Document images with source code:
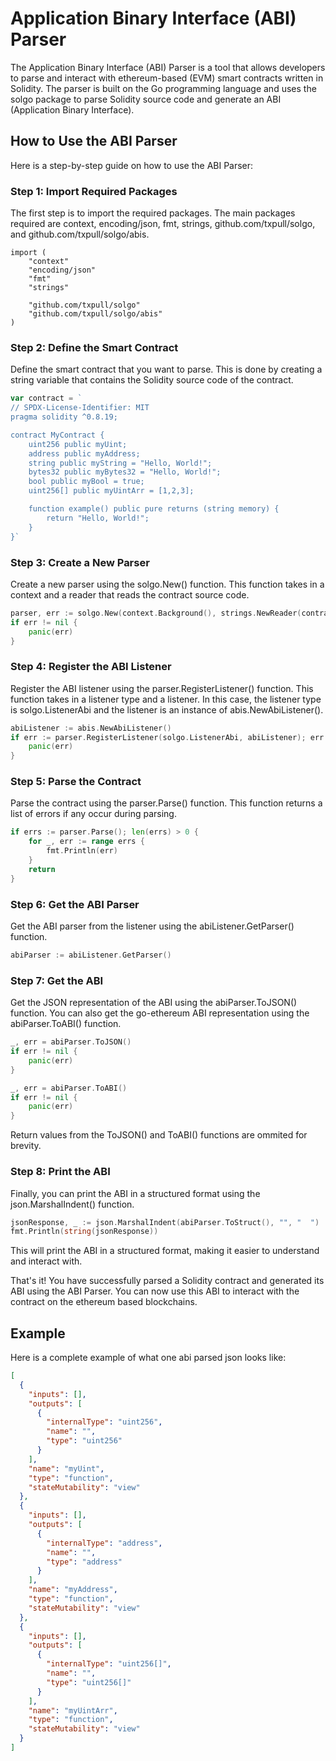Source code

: # Application Binary Interface (ABI) Parser

The Application Binary Interface (ABI) Parser is a tool that allows developers to parse and interact with ethereum-based (EVM) smart contracts written in Solidity. The parser is built on the Go programming language and uses the solgo package to parse Solidity source code and generate an ABI (Application Binary Interface).

## How to Use the ABI Parser

Here is a step-by-step guide on how to use the ABI Parser:

### Step 1: Import Required Packages

The first step is to import the required packages. The main packages required are context, encoding/json, fmt, strings, github.com/txpull/solgo, and github.com/txpull/solgo/abis.

```
import (
	"context"
	"encoding/json"
	"fmt"
	"strings"

	"github.com/txpull/solgo"
	"github.com/txpull/solgo/abis"
)
```

### Step 2: Define the Smart Contract

Define the smart contract that you want to parse. This is done by creating a string variable that contains the Solidity source code of the contract.

```go
var contract = `
// SPDX-License-Identifier: MIT
pragma solidity ^0.8.19;

contract MyContract {
	uint256 public myUint;
	address public myAddress;
	string public myString = "Hello, World!";
	bytes32 public myBytes32 = "Hello, World!";
	bool public myBool = true;
	uint256[] public myUintArr = [1,2,3];

    function example() public pure returns (string memory) {
        return "Hello, World!";
    }
}`
```

### Step 3: Create a New Parser

Create a new parser using the solgo.New() function. This function takes in a context and a reader that reads the contract source code.

```go
parser, err := solgo.New(context.Background(), strings.NewReader(contract))
if err != nil {
	panic(err)
}
```

### Step 4: Register the ABI Listener

Register the ABI listener using the parser.RegisterListener() function. This function takes in a listener type and a listener. In this case, the listener type is solgo.ListenerAbi and the listener is an instance of abis.NewAbiListener().

```go
abiListener := abis.NewAbiListener()
if err := parser.RegisterListener(solgo.ListenerAbi, abiListener); err != nil {
	panic(err)
}
```

### Step 5: Parse the Contract

Parse the contract using the parser.Parse() function. This function returns a list of errors if any occur during parsing.

```go
if errs := parser.Parse(); len(errs) > 0 {
	for _, err := range errs {
		fmt.Println(err)
	}
	return
}
```

### Step 6: Get the ABI Parser

Get the ABI parser from the listener using the abiListener.GetParser() function.

```go
abiParser := abiListener.GetParser()
```

### Step 7: Get the ABI

Get the JSON representation of the ABI using the abiParser.ToJSON() function. You can also get the go-ethereum ABI representation using the abiParser.ToABI() function.

```go
_, err = abiParser.ToJSON()
if err != nil {
	panic(err)
}

_, err = abiParser.ToABI()
if err != nil {
	panic(err)
}
```

Return values from the ToJSON() and ToABI() functions are ommited for brevity.

### Step 8: Print the ABI

Finally, you can print the ABI in a structured format using the json.MarshalIndent() function.

```go
jsonResponse, _ := json.MarshalIndent(abiParser.ToStruct(), "", "  ")
fmt.Println(string(jsonResponse))
```

This will print the ABI in a structured format, making it easier to understand and interact with.

That's it! You have successfully parsed a Solidity contract and generated its ABI using the ABI Parser. You can now use this ABI to interact with the contract on the ethereum based blockchains.


## Example

Here is a complete example of what one abi parsed json looks like:

```json
[
  {
    "inputs": [],
    "outputs": [
      {
        "internalType": "uint256",
        "name": "",
        "type": "uint256"
      }
    ],
    "name": "myUint",
    "type": "function",
    "stateMutability": "view"
  },
  {
    "inputs": [],
    "outputs": [
      {
        "internalType": "address",
        "name": "",
        "type": "address"
      }
    ],
    "name": "myAddress",
    "type": "function",
    "stateMutability": "view"
  },
  {
    "inputs": [],
    "outputs": [
      {
        "internalType": "uint256[]",
        "name": "",
        "type": "uint256[]"
      }
    ],
    "name": "myUintArr",
    "type": "function",
    "stateMutability": "view"
  }
]
```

| YOUR OBJECTIVE |
From the records above, report the number of lines that hold the string "Application" and add nothing.

| RESULT |
2